#### Instructions to follow
Compute how many lines in the entries below contain "difference", and output nothing but the number.

#### Data shown
-- -- --

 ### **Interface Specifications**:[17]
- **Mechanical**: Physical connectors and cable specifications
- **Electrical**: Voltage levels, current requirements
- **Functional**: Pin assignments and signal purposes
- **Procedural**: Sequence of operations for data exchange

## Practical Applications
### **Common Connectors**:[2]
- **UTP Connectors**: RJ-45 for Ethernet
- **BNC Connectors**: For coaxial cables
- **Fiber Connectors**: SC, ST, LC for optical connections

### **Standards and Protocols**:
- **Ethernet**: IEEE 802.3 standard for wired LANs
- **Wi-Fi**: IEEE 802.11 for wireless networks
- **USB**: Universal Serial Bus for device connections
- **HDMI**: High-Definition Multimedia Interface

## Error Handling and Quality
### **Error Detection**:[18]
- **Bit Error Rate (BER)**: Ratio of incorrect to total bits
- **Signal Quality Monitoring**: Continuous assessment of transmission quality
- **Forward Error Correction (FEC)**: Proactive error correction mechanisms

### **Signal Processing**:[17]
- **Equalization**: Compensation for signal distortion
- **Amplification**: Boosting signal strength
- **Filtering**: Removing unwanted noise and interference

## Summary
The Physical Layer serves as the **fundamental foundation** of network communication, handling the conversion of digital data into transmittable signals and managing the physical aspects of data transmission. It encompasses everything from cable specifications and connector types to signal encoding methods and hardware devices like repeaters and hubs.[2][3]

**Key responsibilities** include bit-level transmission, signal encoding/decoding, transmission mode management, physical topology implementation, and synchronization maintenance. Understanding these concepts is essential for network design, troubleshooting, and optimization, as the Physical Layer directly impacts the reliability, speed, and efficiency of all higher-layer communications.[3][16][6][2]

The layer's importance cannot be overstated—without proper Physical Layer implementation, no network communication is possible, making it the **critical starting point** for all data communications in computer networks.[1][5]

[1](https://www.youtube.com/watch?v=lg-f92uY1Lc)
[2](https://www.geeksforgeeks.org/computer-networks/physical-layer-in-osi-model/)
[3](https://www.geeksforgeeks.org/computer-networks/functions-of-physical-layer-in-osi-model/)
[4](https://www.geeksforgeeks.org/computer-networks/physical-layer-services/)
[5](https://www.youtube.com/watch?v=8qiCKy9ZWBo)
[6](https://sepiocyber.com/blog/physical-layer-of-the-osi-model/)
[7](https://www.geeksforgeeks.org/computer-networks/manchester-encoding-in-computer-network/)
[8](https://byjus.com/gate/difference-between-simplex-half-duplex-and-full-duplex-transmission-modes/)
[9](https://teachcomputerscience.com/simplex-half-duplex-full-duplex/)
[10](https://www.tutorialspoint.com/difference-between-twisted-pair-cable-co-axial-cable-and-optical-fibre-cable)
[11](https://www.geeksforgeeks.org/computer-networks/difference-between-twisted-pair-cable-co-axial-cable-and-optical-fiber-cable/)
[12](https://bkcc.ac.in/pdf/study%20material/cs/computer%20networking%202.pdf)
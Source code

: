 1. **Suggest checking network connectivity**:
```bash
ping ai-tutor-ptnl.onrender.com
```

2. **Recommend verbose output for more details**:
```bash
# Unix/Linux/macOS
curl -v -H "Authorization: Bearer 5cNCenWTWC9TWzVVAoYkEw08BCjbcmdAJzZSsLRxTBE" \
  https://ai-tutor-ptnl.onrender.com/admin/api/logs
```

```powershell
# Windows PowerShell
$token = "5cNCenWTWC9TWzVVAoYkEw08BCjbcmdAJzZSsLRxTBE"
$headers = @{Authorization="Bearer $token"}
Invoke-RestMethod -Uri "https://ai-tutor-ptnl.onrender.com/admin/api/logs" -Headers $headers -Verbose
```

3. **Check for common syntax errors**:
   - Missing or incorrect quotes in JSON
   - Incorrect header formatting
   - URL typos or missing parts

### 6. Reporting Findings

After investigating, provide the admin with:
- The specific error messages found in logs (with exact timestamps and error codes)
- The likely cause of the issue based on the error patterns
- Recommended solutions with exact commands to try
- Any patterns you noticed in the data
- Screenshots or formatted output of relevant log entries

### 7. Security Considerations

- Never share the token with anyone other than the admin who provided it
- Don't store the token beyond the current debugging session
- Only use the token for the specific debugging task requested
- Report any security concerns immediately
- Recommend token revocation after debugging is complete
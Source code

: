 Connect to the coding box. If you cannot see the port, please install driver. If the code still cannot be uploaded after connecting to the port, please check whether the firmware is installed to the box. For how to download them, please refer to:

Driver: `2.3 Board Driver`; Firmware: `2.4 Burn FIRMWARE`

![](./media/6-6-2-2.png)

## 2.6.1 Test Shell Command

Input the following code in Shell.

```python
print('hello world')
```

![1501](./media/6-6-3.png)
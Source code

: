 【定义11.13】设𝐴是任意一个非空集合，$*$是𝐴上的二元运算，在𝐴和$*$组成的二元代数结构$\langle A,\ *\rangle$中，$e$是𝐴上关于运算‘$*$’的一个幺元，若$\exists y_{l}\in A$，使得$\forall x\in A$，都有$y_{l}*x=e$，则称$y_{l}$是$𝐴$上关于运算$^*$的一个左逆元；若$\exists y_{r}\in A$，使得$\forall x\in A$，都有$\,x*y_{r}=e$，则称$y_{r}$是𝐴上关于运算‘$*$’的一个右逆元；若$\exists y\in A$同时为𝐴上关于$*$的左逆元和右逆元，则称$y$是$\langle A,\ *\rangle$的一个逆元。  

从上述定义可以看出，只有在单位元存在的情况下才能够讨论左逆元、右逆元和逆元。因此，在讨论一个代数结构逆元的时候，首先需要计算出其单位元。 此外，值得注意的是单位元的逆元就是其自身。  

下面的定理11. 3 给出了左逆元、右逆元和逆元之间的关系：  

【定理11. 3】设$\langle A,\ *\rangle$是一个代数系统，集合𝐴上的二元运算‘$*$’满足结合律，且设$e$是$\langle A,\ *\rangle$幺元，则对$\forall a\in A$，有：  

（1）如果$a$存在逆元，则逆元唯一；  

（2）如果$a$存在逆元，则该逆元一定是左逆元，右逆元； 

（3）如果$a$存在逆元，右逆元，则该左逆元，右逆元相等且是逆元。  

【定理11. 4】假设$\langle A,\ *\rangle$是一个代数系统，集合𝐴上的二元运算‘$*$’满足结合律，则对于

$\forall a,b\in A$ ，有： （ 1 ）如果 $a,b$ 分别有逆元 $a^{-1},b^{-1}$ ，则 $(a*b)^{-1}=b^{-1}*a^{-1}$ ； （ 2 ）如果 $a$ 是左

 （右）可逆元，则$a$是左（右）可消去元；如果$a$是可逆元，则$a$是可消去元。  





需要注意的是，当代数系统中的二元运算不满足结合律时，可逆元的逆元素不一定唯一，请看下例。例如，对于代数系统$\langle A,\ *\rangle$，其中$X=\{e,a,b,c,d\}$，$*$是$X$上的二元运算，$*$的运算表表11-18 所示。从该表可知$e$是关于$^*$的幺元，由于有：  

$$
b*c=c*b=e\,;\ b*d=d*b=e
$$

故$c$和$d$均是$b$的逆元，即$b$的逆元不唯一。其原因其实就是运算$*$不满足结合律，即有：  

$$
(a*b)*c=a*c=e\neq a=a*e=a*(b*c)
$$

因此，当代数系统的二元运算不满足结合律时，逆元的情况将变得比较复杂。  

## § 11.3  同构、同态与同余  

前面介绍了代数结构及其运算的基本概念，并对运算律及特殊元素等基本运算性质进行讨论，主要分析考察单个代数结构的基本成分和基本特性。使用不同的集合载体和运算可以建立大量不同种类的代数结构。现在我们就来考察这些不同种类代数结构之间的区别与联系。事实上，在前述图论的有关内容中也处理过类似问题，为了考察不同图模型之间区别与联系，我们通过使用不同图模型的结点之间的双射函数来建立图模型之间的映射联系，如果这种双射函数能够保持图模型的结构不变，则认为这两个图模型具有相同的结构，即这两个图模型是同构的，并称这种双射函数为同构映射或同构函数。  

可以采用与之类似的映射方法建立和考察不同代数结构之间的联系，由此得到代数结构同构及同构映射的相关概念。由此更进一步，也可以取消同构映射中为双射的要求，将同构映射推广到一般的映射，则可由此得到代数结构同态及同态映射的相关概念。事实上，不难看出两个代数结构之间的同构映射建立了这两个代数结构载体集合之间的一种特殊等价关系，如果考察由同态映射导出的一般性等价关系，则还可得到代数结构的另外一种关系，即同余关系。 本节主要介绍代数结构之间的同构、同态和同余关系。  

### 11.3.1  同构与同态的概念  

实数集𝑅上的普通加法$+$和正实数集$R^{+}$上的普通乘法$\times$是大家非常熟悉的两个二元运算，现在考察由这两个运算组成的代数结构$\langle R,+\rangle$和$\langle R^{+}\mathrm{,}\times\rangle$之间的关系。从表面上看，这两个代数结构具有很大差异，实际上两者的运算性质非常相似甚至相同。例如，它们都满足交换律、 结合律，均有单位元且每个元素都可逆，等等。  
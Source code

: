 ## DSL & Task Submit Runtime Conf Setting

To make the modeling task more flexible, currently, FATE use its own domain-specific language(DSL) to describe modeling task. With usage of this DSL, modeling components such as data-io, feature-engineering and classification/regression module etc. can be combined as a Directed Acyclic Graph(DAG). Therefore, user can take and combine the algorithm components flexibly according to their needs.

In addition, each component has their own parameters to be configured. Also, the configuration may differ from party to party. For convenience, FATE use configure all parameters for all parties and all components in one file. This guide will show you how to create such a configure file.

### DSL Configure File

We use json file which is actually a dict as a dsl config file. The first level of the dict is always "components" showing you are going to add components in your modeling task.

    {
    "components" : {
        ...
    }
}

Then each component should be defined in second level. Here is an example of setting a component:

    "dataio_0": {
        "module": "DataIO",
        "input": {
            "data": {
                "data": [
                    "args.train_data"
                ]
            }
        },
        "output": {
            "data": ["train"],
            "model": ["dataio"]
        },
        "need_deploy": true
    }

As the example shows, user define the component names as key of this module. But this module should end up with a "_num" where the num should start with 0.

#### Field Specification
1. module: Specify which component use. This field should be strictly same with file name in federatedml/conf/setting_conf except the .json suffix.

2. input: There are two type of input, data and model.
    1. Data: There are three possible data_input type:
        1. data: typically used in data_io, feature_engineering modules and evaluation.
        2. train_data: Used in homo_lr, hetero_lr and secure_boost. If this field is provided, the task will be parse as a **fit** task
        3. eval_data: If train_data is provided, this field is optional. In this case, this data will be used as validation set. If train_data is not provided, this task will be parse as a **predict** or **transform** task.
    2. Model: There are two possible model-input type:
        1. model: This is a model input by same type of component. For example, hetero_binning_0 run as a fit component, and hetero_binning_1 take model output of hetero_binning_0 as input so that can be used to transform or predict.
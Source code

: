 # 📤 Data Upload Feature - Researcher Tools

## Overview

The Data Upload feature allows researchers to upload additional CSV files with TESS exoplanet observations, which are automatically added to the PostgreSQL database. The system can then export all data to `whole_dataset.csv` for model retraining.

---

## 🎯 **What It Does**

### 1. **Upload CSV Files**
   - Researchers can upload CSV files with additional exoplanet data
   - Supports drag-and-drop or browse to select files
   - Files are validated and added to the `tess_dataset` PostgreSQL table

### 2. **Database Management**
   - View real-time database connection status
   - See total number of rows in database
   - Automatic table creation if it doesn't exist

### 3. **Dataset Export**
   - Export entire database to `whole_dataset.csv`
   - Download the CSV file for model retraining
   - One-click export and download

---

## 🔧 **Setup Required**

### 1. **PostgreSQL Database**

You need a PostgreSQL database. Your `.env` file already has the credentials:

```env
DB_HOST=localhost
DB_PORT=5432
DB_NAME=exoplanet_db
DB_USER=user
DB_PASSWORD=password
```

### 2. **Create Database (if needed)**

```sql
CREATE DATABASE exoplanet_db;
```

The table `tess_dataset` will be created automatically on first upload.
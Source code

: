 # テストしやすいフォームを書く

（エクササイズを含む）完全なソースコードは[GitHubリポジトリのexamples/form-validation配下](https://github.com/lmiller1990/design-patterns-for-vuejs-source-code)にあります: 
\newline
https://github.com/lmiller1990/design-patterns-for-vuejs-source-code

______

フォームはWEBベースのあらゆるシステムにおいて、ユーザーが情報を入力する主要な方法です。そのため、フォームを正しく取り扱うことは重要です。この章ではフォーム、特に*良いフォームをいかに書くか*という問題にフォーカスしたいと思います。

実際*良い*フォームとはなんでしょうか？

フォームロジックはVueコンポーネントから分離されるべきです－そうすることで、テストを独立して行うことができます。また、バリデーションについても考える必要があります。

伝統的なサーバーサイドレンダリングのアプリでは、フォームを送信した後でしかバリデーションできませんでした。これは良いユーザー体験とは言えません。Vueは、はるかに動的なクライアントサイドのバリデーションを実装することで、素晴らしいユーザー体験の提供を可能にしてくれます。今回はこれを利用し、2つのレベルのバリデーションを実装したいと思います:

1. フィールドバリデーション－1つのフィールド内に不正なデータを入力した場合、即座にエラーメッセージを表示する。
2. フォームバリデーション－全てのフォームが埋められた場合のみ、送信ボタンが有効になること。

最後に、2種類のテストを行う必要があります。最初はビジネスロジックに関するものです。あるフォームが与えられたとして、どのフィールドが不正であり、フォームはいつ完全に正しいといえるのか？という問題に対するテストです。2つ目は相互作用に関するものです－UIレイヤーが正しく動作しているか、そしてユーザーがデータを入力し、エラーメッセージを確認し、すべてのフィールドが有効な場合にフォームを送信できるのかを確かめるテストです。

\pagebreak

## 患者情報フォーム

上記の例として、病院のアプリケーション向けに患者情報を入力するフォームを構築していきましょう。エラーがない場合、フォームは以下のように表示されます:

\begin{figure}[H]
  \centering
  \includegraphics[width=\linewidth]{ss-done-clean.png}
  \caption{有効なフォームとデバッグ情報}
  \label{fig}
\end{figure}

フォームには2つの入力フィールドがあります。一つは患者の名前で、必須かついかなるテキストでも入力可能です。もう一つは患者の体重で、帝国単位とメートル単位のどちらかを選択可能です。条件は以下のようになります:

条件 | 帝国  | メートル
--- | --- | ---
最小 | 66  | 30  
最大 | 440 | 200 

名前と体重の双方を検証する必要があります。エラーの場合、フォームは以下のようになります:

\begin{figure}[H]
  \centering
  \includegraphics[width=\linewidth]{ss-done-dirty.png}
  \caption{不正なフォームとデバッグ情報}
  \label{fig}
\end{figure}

-- -- --

#### Response to the task
3